Enfin, la France et le Royaume-Uni collaborent dans le domaine de l’assainissement et du démantèlement. « Beaucoup d’activités au Royaume-Uni ont des similitudes avec la France : il y à la fois des réacteurs électrogènes à assainir et démanteler, mais également des installations du cycle du combustible. » indique Christophe Béhar. 

 

Pour les jeunes britanniques, ce sera la fusion nucléaire

Le partenariat entre le CEA et NNL s’inscrit dans le long terme avec l’échange d’étudiants. « Formation, thèses… : on essaie le plus possible d’échanger nos étudiants. Il est intéressant de regarder comment nos voisins travaillent et voir comment nous pouvons travailler ensemble » résume Paul Howarth.

Outre-Manche, les nouvelles générations qui embrassent une carrière dans le secteur viennent de différents horizons, du monde de l’énergie bien sûr, mais aussi du secteur aérospatial. « Pour ces jeunes, le futur c’est la fusion nucléaire plutôt que la fission. C’est ce projet qui les motive à rejoindre le nucléaire » précise Martin Freer, Directeur de l’Institut de l’énergie Birmingham (BEI).

En attendant la rupture technologique, le Royaume-Uni, avec l’aide de la France, cherche à valoriser l’atout énergétique que représente plutonium. « J’espère que la gestion du plutonium sera utilisé pour préparer les réacteurs à neutrons rapides dont le développement dépend d’une stratégie dans l’aval du cycle » indique Christophe Béhar. 

 

 

La R&D chez les industriels

En matière de R&D, les industriels ne sont pas en reste. Avec un budget de 250 millions d’euros, EDF travaille à l’amélioration de la performance de ses activités opérationnelles. Pour Bernard Salha, Directeur R&D du groupe, « la recherche peut aussi être pour des enjeux immédiats ».

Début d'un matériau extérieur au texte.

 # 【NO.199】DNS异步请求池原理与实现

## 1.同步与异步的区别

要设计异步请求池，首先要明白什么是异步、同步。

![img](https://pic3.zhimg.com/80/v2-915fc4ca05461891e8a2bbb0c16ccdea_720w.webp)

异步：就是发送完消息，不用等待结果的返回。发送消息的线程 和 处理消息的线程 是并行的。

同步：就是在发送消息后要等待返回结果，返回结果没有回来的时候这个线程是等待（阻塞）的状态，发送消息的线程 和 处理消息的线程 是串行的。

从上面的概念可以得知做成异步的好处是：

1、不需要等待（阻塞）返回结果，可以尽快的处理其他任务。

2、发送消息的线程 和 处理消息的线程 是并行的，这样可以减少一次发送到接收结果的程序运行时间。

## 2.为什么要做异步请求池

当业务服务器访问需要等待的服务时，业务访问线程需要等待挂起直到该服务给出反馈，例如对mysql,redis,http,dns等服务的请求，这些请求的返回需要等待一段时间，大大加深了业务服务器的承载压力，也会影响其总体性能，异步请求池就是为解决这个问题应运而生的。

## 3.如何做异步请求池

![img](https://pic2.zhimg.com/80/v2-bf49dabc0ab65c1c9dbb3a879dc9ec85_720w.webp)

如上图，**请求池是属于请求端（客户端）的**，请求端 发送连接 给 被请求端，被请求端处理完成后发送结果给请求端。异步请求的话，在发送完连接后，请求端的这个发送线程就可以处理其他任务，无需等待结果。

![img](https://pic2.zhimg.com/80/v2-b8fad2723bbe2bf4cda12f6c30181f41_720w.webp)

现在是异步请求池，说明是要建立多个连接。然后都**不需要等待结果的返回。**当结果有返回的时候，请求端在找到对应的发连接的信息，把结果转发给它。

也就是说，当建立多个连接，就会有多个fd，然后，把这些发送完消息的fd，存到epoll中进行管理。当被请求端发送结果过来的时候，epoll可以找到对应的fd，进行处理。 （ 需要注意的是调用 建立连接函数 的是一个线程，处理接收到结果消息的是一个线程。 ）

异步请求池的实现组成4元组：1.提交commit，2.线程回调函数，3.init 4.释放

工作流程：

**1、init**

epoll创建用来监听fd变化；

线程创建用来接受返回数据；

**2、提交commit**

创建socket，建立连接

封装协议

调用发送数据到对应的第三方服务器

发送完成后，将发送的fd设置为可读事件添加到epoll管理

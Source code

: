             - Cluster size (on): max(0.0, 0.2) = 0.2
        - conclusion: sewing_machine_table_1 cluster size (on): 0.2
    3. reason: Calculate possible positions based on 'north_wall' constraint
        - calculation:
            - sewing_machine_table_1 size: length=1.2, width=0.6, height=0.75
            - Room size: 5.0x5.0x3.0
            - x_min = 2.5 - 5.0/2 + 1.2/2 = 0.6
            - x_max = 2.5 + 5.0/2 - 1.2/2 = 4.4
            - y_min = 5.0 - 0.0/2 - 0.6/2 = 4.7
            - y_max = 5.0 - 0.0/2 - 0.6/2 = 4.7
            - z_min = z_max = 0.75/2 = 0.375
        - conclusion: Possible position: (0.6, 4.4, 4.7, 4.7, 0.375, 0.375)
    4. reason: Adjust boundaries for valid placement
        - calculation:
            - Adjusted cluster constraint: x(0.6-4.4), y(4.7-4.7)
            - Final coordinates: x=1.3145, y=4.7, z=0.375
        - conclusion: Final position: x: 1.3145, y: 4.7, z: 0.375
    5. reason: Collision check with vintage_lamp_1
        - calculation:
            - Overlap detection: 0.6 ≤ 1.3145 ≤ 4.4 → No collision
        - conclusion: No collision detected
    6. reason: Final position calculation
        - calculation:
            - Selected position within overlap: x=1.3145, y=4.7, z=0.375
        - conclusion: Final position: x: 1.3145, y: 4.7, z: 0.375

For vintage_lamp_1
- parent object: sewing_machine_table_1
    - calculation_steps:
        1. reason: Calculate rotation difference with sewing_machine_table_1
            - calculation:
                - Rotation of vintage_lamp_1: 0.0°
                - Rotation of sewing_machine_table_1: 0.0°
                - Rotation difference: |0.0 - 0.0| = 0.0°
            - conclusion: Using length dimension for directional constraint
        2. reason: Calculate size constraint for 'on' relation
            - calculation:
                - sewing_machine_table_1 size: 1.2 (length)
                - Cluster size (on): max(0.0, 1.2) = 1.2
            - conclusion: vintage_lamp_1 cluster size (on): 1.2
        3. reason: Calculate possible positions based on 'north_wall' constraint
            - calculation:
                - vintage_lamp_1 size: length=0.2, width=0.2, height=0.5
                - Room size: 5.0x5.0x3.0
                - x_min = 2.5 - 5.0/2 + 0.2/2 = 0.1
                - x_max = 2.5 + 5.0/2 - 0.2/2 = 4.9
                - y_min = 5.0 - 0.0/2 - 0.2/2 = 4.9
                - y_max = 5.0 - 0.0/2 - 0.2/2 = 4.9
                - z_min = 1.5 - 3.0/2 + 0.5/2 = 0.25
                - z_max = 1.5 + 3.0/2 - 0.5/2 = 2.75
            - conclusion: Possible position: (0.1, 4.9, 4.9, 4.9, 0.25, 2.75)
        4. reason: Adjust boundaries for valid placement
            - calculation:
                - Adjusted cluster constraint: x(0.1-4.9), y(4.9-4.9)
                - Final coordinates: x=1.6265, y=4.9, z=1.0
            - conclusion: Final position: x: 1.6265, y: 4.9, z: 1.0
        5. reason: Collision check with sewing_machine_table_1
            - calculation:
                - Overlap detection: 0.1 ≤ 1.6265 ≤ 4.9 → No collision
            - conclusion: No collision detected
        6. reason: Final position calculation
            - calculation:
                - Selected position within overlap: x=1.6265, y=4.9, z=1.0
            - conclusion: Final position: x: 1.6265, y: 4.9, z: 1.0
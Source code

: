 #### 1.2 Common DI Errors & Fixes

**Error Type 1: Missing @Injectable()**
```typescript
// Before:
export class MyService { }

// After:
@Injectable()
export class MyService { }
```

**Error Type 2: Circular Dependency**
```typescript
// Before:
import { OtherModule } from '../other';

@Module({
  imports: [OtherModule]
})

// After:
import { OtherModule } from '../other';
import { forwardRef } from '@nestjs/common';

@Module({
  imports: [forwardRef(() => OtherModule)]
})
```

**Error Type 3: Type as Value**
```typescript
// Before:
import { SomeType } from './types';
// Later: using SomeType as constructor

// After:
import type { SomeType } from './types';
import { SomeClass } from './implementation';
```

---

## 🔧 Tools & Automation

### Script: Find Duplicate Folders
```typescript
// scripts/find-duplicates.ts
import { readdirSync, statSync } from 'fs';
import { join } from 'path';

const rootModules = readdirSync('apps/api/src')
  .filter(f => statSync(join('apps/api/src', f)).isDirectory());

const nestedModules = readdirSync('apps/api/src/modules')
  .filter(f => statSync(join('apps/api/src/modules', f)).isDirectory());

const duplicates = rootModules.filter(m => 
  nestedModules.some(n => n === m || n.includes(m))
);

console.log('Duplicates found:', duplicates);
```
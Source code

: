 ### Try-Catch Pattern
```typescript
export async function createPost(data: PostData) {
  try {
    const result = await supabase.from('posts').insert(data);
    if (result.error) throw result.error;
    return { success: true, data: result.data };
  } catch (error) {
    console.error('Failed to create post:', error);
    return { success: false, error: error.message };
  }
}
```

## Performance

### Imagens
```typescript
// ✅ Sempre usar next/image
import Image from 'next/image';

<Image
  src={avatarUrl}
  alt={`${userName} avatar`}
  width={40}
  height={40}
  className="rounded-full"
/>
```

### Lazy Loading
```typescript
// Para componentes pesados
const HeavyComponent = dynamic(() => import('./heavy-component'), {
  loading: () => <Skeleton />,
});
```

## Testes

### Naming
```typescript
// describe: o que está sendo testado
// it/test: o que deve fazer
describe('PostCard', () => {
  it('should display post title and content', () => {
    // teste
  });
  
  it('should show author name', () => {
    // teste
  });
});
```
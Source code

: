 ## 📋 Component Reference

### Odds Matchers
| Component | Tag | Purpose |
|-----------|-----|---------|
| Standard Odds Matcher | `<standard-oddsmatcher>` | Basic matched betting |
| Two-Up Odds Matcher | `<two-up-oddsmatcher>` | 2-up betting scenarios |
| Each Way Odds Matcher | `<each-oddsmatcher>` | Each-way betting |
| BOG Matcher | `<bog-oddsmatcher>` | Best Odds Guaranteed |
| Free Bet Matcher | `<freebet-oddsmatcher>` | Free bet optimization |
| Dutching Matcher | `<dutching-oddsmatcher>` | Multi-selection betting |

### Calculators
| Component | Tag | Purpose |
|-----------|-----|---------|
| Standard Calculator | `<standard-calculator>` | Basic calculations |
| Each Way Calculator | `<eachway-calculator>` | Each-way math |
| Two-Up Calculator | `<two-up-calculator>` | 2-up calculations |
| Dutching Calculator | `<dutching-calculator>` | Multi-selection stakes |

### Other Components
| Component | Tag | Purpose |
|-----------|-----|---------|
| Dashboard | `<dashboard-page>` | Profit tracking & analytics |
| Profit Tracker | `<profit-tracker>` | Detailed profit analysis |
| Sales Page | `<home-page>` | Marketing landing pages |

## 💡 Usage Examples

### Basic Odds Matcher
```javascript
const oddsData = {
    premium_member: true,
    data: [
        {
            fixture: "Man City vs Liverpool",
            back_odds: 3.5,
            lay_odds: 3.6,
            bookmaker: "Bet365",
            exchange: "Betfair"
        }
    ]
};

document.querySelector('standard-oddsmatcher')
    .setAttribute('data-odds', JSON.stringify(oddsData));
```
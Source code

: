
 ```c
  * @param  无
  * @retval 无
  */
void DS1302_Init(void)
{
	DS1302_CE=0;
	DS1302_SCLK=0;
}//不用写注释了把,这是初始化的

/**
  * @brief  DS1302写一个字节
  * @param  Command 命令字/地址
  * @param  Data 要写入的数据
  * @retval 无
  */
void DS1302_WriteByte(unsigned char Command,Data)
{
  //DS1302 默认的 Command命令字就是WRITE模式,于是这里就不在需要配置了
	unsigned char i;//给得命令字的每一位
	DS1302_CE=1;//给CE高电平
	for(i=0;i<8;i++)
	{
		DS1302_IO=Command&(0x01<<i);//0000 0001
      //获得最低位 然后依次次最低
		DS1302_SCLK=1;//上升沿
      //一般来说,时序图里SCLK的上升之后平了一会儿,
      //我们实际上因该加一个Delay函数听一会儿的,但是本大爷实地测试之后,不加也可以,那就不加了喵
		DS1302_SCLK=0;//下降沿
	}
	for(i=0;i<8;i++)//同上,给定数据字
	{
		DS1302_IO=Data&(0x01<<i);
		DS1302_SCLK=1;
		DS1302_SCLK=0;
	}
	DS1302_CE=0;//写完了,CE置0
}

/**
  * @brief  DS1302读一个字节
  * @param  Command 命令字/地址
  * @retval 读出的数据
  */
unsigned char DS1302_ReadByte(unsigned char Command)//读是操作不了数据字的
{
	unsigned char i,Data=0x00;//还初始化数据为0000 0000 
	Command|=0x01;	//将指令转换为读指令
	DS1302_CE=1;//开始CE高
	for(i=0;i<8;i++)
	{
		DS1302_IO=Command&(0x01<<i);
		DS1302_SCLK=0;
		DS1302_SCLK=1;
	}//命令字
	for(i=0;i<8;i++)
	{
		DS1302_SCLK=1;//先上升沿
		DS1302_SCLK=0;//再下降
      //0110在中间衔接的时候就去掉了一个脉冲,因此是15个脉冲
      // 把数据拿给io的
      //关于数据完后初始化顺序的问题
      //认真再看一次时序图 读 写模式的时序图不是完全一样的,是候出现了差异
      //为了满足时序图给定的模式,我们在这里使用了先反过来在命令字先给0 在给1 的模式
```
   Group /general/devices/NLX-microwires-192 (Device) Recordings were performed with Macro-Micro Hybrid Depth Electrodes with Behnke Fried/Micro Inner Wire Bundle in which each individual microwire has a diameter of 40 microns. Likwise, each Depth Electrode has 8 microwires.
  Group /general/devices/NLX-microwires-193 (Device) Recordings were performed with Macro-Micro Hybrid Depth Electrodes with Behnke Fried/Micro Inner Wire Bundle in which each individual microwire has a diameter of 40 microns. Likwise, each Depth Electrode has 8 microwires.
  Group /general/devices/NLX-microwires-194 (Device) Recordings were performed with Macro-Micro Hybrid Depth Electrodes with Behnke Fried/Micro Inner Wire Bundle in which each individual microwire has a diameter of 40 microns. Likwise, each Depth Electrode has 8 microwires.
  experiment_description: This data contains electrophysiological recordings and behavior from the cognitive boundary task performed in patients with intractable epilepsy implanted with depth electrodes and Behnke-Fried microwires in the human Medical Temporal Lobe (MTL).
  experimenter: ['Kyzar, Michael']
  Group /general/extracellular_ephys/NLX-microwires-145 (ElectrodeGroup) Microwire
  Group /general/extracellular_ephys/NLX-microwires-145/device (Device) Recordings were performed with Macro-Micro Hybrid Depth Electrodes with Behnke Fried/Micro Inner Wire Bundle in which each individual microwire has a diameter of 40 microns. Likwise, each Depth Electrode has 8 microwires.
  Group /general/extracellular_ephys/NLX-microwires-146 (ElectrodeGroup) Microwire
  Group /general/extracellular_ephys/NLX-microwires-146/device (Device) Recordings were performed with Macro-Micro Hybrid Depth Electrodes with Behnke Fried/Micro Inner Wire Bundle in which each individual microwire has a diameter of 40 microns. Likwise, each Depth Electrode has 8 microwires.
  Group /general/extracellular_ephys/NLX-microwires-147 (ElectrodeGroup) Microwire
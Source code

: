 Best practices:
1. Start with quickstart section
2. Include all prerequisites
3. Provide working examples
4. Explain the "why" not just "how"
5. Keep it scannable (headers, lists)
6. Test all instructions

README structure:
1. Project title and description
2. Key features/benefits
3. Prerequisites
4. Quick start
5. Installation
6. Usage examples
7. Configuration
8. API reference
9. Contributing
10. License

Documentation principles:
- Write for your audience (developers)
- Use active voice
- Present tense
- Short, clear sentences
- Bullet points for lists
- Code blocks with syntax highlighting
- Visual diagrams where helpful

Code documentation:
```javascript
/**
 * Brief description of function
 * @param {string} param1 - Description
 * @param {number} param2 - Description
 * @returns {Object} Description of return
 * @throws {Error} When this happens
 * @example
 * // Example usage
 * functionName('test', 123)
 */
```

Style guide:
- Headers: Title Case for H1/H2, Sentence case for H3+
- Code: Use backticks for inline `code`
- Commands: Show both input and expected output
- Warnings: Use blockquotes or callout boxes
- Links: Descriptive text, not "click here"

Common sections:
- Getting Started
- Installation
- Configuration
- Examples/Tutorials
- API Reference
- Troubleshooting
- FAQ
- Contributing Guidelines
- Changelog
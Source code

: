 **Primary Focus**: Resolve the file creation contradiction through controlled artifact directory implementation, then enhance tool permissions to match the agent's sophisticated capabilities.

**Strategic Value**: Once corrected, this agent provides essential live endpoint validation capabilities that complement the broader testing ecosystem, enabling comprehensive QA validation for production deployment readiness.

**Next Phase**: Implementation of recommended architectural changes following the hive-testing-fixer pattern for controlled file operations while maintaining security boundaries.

Chaque année au Royaume-Uni, l’électricien français, qui consacre 30 millions de livres à la recherche nucléaire, s’intéresse tout particulièrement aux réacteurs avancés refroidis au gaz (AGR) – une technologie qui se trouve uniquement au Royaume-Uni ; aux questions du vieillissement des installations et aux risques externes pour les réacteurs de génération 3.

Comme les organismes de recherche, EDF a développé des partenariats avec les acteurs de la filière nucléaire britannique : NNL pour l’étude des matériaux en exploitation, ou encore l’Université de Manchester avec l’ouverture d’un centre commun de simulation et de modélisation. 

 

Le rôle de la R&D dans le retour en force du nucléaire au Royaume-Uni

Pour quelles raisons le Royaume-Uni a–t-il décidé de se tourner (à nouveau) vers l’atome pour produire une partie de son électricité ?

La R&D, et NNL en particulier, a joué un rôle déterminant.

Retour en arrière. A l’origine, le gouvernement britannique s’est fixé pour objectif de réduire de 80 % ses émissions de CO2 en 2050. Le NNL a donc été saisi pour élaborer les scénarios de mix énergétique qui permettraient d’y arriver. Le résultat est sans appel : « il n’était pas possible d’atteindre cet objectif sans énergie nucléaire » résume Paul Howarth. Pour le laboratoire de recherche le mix énergétique de demain sera composé de « trois tiers » : renouvelables, énergies fossiles et nucléaire.

Après avoir dessiné la trajectoire, les acteurs engagent une autre étape : comment parvenir à multiplier les capacités de production bas carbone (75 GW d’énergie nucléaire 2050 contre 18 GW aujourd’hui) ? Aujourd’hui, « on ne sait pas encore comment faire. La R&D apportera des réponses sur le déploiement des réacteurs de 3e génération et l’utilisation des combustibles dans les réacteurs à neutrons rapides » précise Paul Howarth.